THE MOTIVE How do you determine the age of an ancient star? For distant galaxies, astronomers measure redshift—the stretching of light that indicates how fast the stars are receding and therefore how old they are relative to the age of the universe. But this doesn’t work for an ancient star nearby. So Anna Frebel of the McDonald Observatory at the University of Texas at Austin looked for chemical clues. She reckoned that a rare form of old “metal poor” star, one with one-thousandth the iron content of our own young sun, carries an internal clock, one composed of the radioactive elements uranium and thorium. Because these metals decay at a steady rate, an astute observer can extrapolate backward and pinpoint the star’s moment of birth. Frebel has found one such star in our own Milky Way and dated its birth to 13.2 billion years ago—barely 500 million years after the universe itself was born.

THE METHODS The older a star is, the fewer metals it contains. The first stars, which formed a few hundred million years after the Big Bang, were composed of only hydrogen, helium, and traces of lithium. Some tens of millions of years after their birth, these massive, puffy stars exploded as supernovas, and new heavy elements were born in their fiery depths. Frebel first hunted for their offspring, an old star with a chemical fingerprint that could be dated: 74 percent hydrogen, 25 percent helium, smidgens of uranium and thorium inherited from a parent supernova, and very little iron—a relatively light element that accumulated later in history as the universe evolved and that would obscure any signal from the radioactive components. To detect uranium and thorium, Frebel could measure the strength of their absorption lines in a spectrum—in other words, calculate how much light each element absorbs at a particular wavelength. Frebel used the Clay Magellan Telescope in the Chilean Andes to search the halo of the Milky Way—its outer reaches, where old stars lurk—and turned up a bright red giant about eight-tenths the mass of our sun, dubbed HE 1523-0901, that appeared to meet all the requirements.

Frebel then turned to the European Southern Observatory’s Very Large Telescope in northern Chile. The VLT incorporates the Ultraviolet-Visual Echelle Spectrograph, or UVES, which acts like a supersensitive prism, splitting light collected by the telescope into a rainbow. Staff at the VLT collected the star’s spectra, from which Frebel calculated its uranium and thorium content.

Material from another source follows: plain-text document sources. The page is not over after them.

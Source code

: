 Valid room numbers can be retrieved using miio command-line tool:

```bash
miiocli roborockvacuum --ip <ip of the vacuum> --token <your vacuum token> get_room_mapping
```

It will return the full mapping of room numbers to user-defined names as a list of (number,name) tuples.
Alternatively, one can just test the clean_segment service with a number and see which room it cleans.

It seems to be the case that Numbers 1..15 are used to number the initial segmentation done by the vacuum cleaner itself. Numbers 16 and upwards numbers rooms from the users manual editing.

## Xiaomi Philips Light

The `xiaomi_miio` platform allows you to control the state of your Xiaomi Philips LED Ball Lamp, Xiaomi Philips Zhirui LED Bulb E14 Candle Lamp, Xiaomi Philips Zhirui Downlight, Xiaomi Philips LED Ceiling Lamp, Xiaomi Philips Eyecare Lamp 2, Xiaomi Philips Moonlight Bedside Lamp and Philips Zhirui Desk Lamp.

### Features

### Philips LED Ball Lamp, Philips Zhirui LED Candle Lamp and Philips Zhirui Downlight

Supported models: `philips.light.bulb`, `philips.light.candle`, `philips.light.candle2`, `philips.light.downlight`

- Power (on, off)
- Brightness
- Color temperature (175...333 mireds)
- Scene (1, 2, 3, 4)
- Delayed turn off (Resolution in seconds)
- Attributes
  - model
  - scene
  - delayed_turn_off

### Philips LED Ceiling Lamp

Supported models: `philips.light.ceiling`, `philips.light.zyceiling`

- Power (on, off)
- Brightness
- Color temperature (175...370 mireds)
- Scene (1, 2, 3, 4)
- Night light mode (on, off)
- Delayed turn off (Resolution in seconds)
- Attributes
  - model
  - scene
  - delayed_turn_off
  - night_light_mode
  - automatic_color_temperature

Finally, Frebel compared her results with theoretical models that compute the quantities of heavy metals in stars at the moment of their formation. These programs model the process of nuclear synthesis in supernovas and infer how much uranium and thorium would be present at the birth of new stars. By subtracting her own figures on the star’s current heavy-element content from these theoretical estimates, Frebel determined how much radioactive decay had occurred and, therefore, established its age. HE 1523-0901 “is certainly among the oldest stars,” Frebel says, “and was probably formed as the second or third generation of stars.”

THE MEANING “Recently the Wilkinson Microwave Anisotropy Probe measured the age of the universe to be 13.7 billion years from the cosmic microwave background,” Frebel says. “The actual age measurement of a star provides an independent lower limit of the age of the universe.”